MaixPy: Object Detection with YOLO Models

Concept of Object Detection

Object detection refers to identifying the positions and categories of targets in images or videos—for example, detecting objects like apples and airplanes in an image and marking their locations.

Unlike image classification, it includes positional information, so the result of object detection is usually a bounding box that outlines the object's position.

Using Object Detection in MaixPy

MaixPy natively supports the YOLOv5, YOLOv8, YOLO11 and YOLO26 models, which can be used directly:

YOLOv8 requires MaixPy >= 4.3.0.
YOLO11 requires MaixPy >= 4.7.0.
YOLO26 requires MaixPy >= 4.12.5.

from maix import camera, display, image, nn, app

detector = nn.YOLOv5(model="/root/models/yolov5s.mud", dual_buff=True)
# detector = nn.YOLOv8(model="/root/models/yolov8n.mud", dual_buff=True)
# detector = nn.YOLO11(model="/root/models/yolo11n.mud", dual_buff=True)
# detector = nn.YOLO26(model="/root/models/yolo26n.mud", dual_buff=True)

cam = camera.Camera(detector.input_width(), detector.input_height(), detector.input_format())
disp = display.Display()

while not app.need_exit():
    img = cam.read()
    objs = detector.detect(img, conf_th = 0.5, iou_th = 0.45)
    for obj in objs:
        img.draw_rect(obj.x, obj.y, obj.w, obj.h, color = image.COLOR_RED)
        msg = f'{detector.labels[obj.class_id]}: {obj.score:.2f}'
        img.draw_string(obj.x, obj.y, msg, color = image.COLOR_RED)
    disp.show(img)

Demo Video:

The code above captures images via the camera, passes them to the detector for inference, and then displays the detection results (category names and positions) on the screen after obtaining them.

You can switch between YOLO11/v5/v8/26 simply by replacing the corresponding model initialization code—note to modify the model file path as well.

See the appendix of this article for the list of 80 object categories supported by the pre-trained models.

For more API details, refer to the documentation of the maix.nn module.
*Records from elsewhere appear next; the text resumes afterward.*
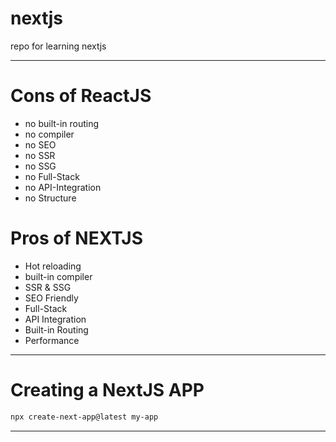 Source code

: # nextjs
repo for learning nextjs

---

# Cons of ReactJS
- no built-in routing
- no compiler
- no SEO
- no SSR
- no SSG
- no Full-Stack
- no API-Integration
- no Structure

# Pros of NEXTJS
- Hot reloading
- built-in compiler
- SSR & SSG
- SEO Friendly
- Full-Stack
- API Integration
- Built-in Routing
- Performance

---

# Creating a NextJS APP

```bash
npx create-next-app@latest my-app
```

---

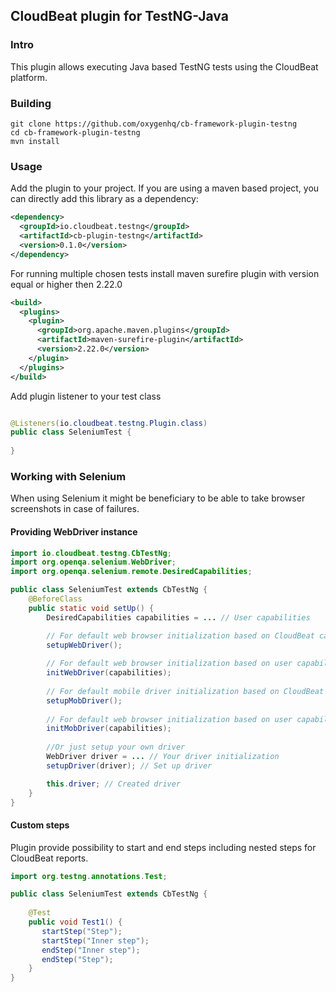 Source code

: ## CloudBeat plugin for TestNG-Java

### Intro
This plugin allows executing Java based TestNG tests using the CloudBeat platform.

### Building
`git clone https://github.com/oxygenhq/cb-framework-plugin-testng`  
`cd cb-framework-plugin-testng`  
`mvn install`  

### Usage
Add the plugin to your project. If you are using a maven based project, you can directly add this library as a dependency:
```xml
<dependency>  
  <groupId>io.cloudbeat.testng</groupId>  
  <artifactId>cb-plugin-testng</artifactId>  
  <version>0.1.0</version>  
</dependency>
```

For running multiple chosen tests install maven surefire plugin with version equal or higher then 2.22.0
```xml
<build>
  <plugins>
    <plugin>
      <groupId>org.apache.maven.plugins</groupId>
      <artifactId>maven-surefire-plugin</artifactId>
      <version>2.22.0</version>
    </plugin>
  </plugins>
</build>
``` 

Add plugin listener to your test class
```java

@Listeners(io.cloudbeat.testng.Plugin.class)
public class SeleniumTest {
    
}
```

### Working with Selenium

When using Selenium it might be beneficiary to be able to take browser screenshots in case of failures.

#### Providing WebDriver instance
```java
import io.cloudbeat.testng.CbTestNg;
import org.openqa.selenium.WebDriver;
import org.openqa.selenium.remote.DesiredCapabilities;

public class SeleniumTest extends CbTestNg {
    @BeforeClass
    public static void setUp() {
        DesiredCapabilities capabilities = ... // User capabilities                

        // For default web browser initialization based on CloudBeat capabilities
        setupWebDriver();
                
        // For default web browser initialization based on user capabilities and CloudBeat capabilities
        initWebDriver(capabilities);
    
        // For default mobile driver initialization based on CloudBeat capabilities
        setupMobDriver();
        
        // For default web browser initialization based on user capabilities and CloudBeat capabilities
        initMobDriver(capabilities);
        
        //Or just setup your own driver
        WebDriver driver = ... // Your driver initialization
        setupDriver(driver); // Set up driver        

        this.driver; // Created driver
    }
}
```

#### Custom steps
Plugin provide possibility to start and end steps including nested steps for CloudBeat reports.
```java
import org.testng.annotations.Test;

public class SeleniumTest extends CbTestNg {
    
    @Test
    public void Test1() {
       startStep("Step");
       startStep("Inner step");
       endStep("Inner step");
       endStep("Step");
    }
}
```
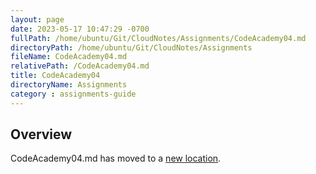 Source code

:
 ```yaml
---
layout: page
date: 2023-05-17 10:47:29 -0700
fullPath: /home/ubuntu/Git/CloudNotes/Assignments/CodeAcademy04.md
directoryPath: /home/ubuntu/Git/CloudNotes/Assignments
fileName: CodeAcademy04.md
relativePath: /CodeAcademy04.md
title: CodeAcademy04
directoryName: Assignments
category : assignments-guide
---
```


## Overview

CodeAcademy04.md has moved to a [new location](CodeAcademy/CodeAcademy04.md).
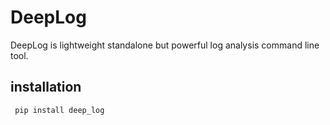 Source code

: DeepLog
======================
DeepLog is lightweight standalone but powerful log analysis command line tool. 


installation
--------------------
```bash
 pip install deep_log
```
Dual Buffer Acceleration (dual_buff)

You may notice the dual_buff parameter is used during model initialization (it is True by default). Enabling this parameter can improve runtime efficiency and frame rate. For the specific principle and usage notes, see Introduction to dual_buff.

More Input Resolutions

The default model input resolutions are 320x224 for MaixCam and 640x480 for MaixCam2, as these aspect ratios are close to the native screen resolutions of the devices. You can also manually download models with other resolutions for replacement:

YOLOv5: https://maixhub.com/model/zoo/365
YOLOv8: https://maixhub.com/model/zoo/400
YOLO11: https://maixhub.com/model/zoo/453

Higher resolutions yield higher detection accuracy but take longer to run. Choose the appropriate resolution based on your application scenario.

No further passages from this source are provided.